United States District Court, M.D. Louisiana

September 11, 2017

MARCUS BOATNER
v.
MXD GROUP INC., FORMERLY EXEL DIRECT, INC.

          RULING

          SHELLY D. DICK, JUDGE UNITED STATES DISTRICT COURT MIDDLE DISTRICT OF LOUISIANA

         This matter is before the Court on the Motion to Transfer Venue or, in the Alternative Stay the Case Pending Arbitration[1] filed by Defendant, MXD Group, Inc. (“MXD”). Plaintiff, Marcus Boatner (“Plaintiff” or “Boatner”) has filed an Opposition[2] to this motion, to which MXD filed a Reply.[3] For the following reasons, the Court finds that the motion should be granted, and this action should be transferred to the United States District Court for the Southern District of Ohio, Eastern Division in Columbus, Ohio. (“the Southern District of Ohio”).

         I. FACTUAL BACKGROUND[4]

         Plaintiff filed this action against MXD alleging several violations of the Fair Labor Standards Act (“FLSA”) and Louisiana Law arising out of an independent contractor Agreement between the Parties.
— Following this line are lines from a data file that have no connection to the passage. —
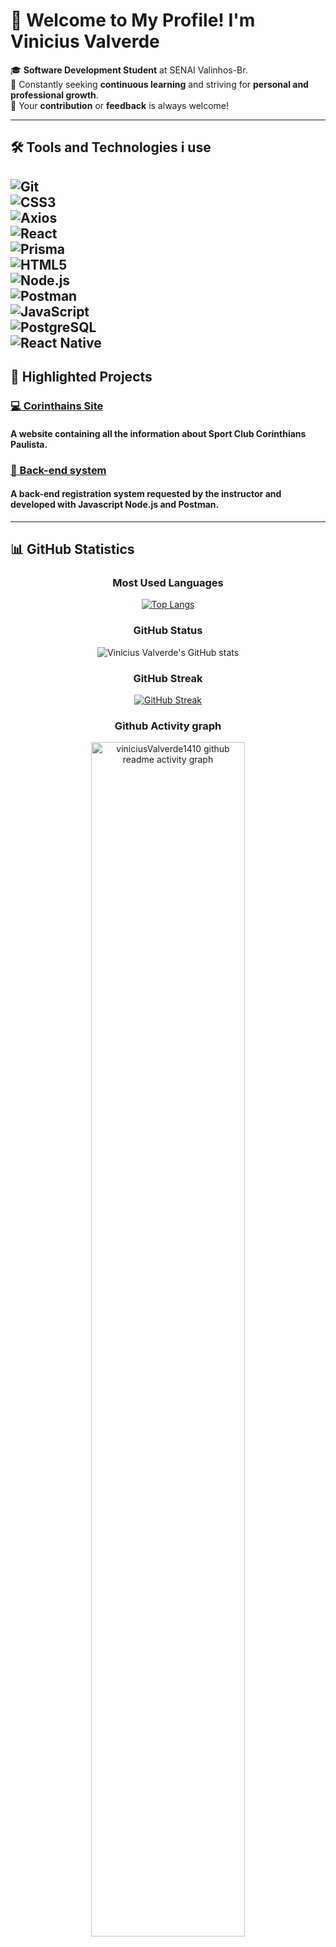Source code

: 
# 👋 Welcome to My Profile! I'm **Vinicius Valverde**  

🎓 **Software Development Student** at SENAI Valinhos-Br.  
📖 Constantly seeking **continuous learning** and striving for **personal and professional growth**.  
🤝 Your **contribution** or **feedback** is always welcome!

---

## 🛠️ Tools and Technologies i use

![Git](https://img.shields.io/badge/Git-F05032?style=flat-square&logo=git&logoColor=white)<br>
![CSS3](https://img.shields.io/badge/CSS3-1572B6?style=flat-square&logo=css3&logoColor=white)<br>
![Axios](https://img.shields.io/badge/Axios-5A29E4?style=flat-square&logo=axios&logoColor=white)<br>
![React](https://img.shields.io/badge/React-61DAFB?style=flat-square&logo=react&logoColor=black)<br>
![Prisma](https://img.shields.io/badge/Prisma-2D3748?style=flat-square&logo=prisma&logoColor=white)<br>
![HTML5](https://img.shields.io/badge/HTML5-E34F26?style=flat-square&logo=html5&logoColor=white)<br>
![Node.js](https://img.shields.io/badge/Node.js-339933?style=flat-square&logo=nodedotjs&logoColor=white)<br>
![Postman](https://img.shields.io/badge/Postman-FF6C37?style=flat-square&logo=postman&logoColor=white)<br>
![JavaScript](https://img.shields.io/badge/JavaScript-F7DF1E?style=flat-square&logo=javascript&logoColor=black)<br>
![PostgreSQL](https://img.shields.io/badge/PostgreSQL-336791?style=flat-square&logo=postgresql&logoColor=white)<br>
![React Native](https://img.shields.io/badge/React_Native-61DAFB?style=flat-square&logo=react&logoColor=black)
---

## 🚀 Highlighted Projects

### [💻 Corinthains Site ](https://github.com/viniciusValverde1410/corinthiansWeb.git)  
#### A website containing all the information about Sport Club Corinthians Paulista.

### [📂 Back-end system ](https://github.com/viniciusValverde1410/atividadebets)  

#### A back-end registration system requested by the instructor and developed with **Javascript** **Node.js** and **Postman**.
---

## 📊 GitHub Statistics  

<div align="center">
 
 ### Most Used Languages  
 
[![Top Langs](https://github-readme-stats.vercel.app/api/top-langs/?username=viniciusValverde1410&layout=compact&theme=radical)](https://github.com/viniciusValverde1410)

### GitHub Status  
![Vinicius Valverde's GitHub stats](https://github-readme-stats.vercel.app/api?username=viniciusValverde1410&show_icons=true&theme=radical)

### GitHub Streak  
[![GitHub Streak](http://github-readme-streak-stats.herokuapp.com?user=viniciusValverde1410&theme=radical&border_radius=5)](https://git.io/streak-stats)

### Github Activity graph

 <img align="center" src="https://github-readme-activity-graph.vercel.app/graph?username=viniciusValverde1410&theme=rogue&border_radius=5" alt="viniciusValverde1410 github readme activity graph" width="70%" />

</div>

---

## 📬 Get in Touch  

Feel free to reach out to me through any of the links below:  

<div align="center">

[![Email](https://img.shields.io/badge/Email-D14836?style=flat-square&logo=gmail&logoColor=white)](mailto:vinicius.valverde@aluno.senai.br) &nbsp;&nbsp; [![LinkedIn](https://img.shields.io/badge/LinkedIn-0A66C2?style=flat-square&logo=linkedin&logoColor=white)](https://www.linkedin.com/in/vinícius-valverde-b987a8339)

</div>


---

# Thank you for visiting my profile! If you can, **contribute** or **give a star** to any repository. ⭐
Initially, the Parties entered into the Independent Truckman's Agreement (“ITA”) and the Equipment Lease Agreement (“ELA”) on March 18, 2015.[5] Boatner signed the ITA and ELA on March 20, 2015, while MXD signed later on April 14, 2015.[6] Subsequently, the Parties entered into the Forwarder-Carrier Agreement (“Carrier Agreement”) on July 18, 2015. Boatner signed the Carrier Agreement on July 22, 2015, and MXD signed later on September 3, 2015. Boatner was terminated by MXD on September 9, 2015. The Carrier Agreement provided a merger clause which cancelled any prior oral or written agreements between the Parties. As such, the Carrier Agreement is controlling between the Parties.[7] It is undisputed that the Carrier Agreement contains a forum selection clause which forms the basis of Defendant's Motion. The Carrier Agreement provides, in pertinent part:

MXD and [Boatner] mutually consent and submit to the jurisdiction of the federal and/or state courts located in the State of Ohio and any action or suit concerning this Agreement or related matters shall only be brought by MXD or [Boatner] in federal or state court with appropriate subject matter jurisdiction over disputes arising in the City of New Albany, County of Franklin, of the State of Ohio. [Boatner] and MXD mutually acknowledge and agree that they will not raise, in connection therewith, and hereby waive any defenses based upon venue, inconvenience of forum or lack of personal jurisdiction in any action or suit brought in accordance with the foregoing. [Boatner] and MXD acknowledge that they have read and understand this clause and agree willingly to its terms.[8]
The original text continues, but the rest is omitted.